[Task description]: Each line of the records below that holds "está" should be copied out.

[Collected data]
·····
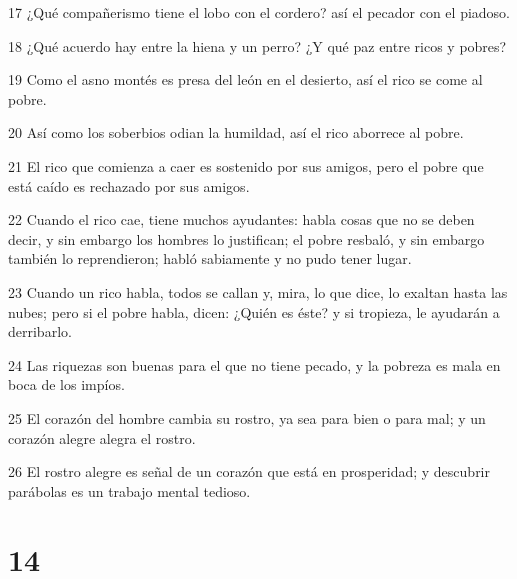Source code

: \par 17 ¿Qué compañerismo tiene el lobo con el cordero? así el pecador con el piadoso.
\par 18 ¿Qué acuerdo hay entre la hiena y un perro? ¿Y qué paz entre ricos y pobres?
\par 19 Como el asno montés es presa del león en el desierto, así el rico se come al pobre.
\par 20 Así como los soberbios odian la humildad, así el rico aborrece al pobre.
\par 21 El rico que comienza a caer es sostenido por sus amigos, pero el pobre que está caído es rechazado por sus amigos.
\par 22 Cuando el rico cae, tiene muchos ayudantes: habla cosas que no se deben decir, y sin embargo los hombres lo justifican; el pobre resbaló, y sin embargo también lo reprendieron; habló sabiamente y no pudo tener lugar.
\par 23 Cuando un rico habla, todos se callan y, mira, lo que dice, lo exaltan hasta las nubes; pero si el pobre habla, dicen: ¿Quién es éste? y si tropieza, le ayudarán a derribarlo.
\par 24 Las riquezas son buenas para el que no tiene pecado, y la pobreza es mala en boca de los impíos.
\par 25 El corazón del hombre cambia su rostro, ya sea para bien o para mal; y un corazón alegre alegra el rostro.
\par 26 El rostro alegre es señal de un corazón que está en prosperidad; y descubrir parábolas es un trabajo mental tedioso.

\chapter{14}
·····
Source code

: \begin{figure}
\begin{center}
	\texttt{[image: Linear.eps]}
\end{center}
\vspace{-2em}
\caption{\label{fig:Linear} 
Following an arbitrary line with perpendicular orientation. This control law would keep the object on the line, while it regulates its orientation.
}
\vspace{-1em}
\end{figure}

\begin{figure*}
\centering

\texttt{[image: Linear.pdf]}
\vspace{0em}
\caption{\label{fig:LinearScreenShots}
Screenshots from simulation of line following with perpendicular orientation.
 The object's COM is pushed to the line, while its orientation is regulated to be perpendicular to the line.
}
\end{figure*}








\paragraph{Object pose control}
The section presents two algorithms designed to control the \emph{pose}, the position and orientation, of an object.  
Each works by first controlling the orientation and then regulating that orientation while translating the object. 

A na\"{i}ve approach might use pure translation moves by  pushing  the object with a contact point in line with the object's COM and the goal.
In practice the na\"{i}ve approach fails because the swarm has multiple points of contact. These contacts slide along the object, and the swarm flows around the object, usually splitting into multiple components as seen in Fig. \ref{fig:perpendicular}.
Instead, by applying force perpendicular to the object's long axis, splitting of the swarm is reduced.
·····
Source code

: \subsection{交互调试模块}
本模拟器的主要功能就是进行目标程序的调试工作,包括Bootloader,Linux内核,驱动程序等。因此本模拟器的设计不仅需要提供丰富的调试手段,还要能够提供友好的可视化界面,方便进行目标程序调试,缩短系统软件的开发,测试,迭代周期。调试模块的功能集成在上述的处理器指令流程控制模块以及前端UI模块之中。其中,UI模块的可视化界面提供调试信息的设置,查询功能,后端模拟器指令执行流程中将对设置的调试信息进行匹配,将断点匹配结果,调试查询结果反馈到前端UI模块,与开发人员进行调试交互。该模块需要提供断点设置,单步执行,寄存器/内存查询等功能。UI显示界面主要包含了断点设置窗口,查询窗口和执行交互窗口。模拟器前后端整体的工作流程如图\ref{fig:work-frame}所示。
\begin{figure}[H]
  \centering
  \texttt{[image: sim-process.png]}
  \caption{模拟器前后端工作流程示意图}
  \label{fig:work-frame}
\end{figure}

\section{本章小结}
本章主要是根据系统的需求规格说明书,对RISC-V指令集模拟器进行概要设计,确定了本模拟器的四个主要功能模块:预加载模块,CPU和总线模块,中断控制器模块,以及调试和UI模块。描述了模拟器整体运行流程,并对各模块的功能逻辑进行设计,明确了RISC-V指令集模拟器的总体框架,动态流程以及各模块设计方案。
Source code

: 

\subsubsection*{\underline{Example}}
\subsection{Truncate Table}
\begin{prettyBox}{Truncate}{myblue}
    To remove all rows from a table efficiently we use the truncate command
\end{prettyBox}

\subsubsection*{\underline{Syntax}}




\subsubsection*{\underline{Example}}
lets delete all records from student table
·····
[The answer]:
\par 21 El rico que comienza a caer es sostenido por sus amigos, pero el pobre que está caído es rechazado por sus amigos.
\par 26 El rostro alegre es señal de un corazón que está en prosperidad; y descubrir parábolas es un trabajo mental tedioso.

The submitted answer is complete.